5.3 Change of Control. The consummation of any transaction as a result of which the current equity holders of Maker own less than fifty percent (50%) of the equity interests of Maker after the transaction. For the avoidance of doubt, any initial Business Combination involving Moringa Acquisition Corp shall not constitute a change of control transaction within the meaning of this section.
5.4 Sale of Assets. The consummation of a transaction resulting in the sale of all or substantially all of the assets of Maker or by any Maker’s primary operating subsidiaries.
5.5 Registration Statement Effectiveness. Failure of the registration statement registering the shares underlying this Convertible Promissory Note being declared effective by the SEC within 180 days from the date hereof.
6. Remedies. Upon the occurrence of an Event of Default specified in Section 5, the unpaid principal balance of, all accrued, unpaid interest thereon, and all other sums payable with regard to, this Note shall automatically and immediately become due and payable, in all cases without any action on the part of Payee.

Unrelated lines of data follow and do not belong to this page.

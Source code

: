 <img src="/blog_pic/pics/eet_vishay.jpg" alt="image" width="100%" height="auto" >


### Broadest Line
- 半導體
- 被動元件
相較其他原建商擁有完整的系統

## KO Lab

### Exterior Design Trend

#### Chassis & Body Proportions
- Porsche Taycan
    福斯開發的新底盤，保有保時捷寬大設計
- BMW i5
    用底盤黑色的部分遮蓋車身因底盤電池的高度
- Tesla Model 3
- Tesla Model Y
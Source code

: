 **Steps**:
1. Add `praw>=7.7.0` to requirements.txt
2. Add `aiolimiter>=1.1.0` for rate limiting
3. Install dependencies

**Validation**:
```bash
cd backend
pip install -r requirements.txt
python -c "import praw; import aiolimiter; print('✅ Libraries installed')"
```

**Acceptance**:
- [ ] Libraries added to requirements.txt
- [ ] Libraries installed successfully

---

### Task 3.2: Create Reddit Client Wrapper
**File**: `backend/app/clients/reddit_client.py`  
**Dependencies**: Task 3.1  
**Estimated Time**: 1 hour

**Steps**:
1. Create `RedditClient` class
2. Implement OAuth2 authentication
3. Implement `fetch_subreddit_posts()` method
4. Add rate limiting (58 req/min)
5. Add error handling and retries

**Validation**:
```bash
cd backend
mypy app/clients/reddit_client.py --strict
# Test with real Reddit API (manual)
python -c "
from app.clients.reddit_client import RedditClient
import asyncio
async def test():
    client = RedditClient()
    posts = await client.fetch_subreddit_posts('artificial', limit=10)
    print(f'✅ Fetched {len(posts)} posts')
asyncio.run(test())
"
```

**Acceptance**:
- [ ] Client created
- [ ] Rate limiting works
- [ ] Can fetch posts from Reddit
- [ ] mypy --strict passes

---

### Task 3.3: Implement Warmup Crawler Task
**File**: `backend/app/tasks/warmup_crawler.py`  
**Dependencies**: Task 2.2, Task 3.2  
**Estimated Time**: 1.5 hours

7. Transfers. This Note, and the obligations and rights of the parties hereunder, shall be binding upon and inure to the benefit of the Maker, the holder of this Note, and their respective heirs, successors and assigns; provided, however, that the Maker may not transfer or assign its obligations hereunder, by operation of law or otherwise, without the consent of the Payee; and provided further that the Payee may not transfer or assign its rights hereunder, by operation of law of otherwise, except to an affiliate, a direct or indirect equity holder of the Payee or a successor to all or a substantial portion of the assets of the assets of the Payee, without the consent of the Maker. Notwithstanding anything else in this Note to the contrary, the right of any payee (or transferee) to receive principal or interest payments under this Note may be transferred only through the surrender of the current Note and reissuance of a new note by the Maker pursuant to the provisions of this paragraph.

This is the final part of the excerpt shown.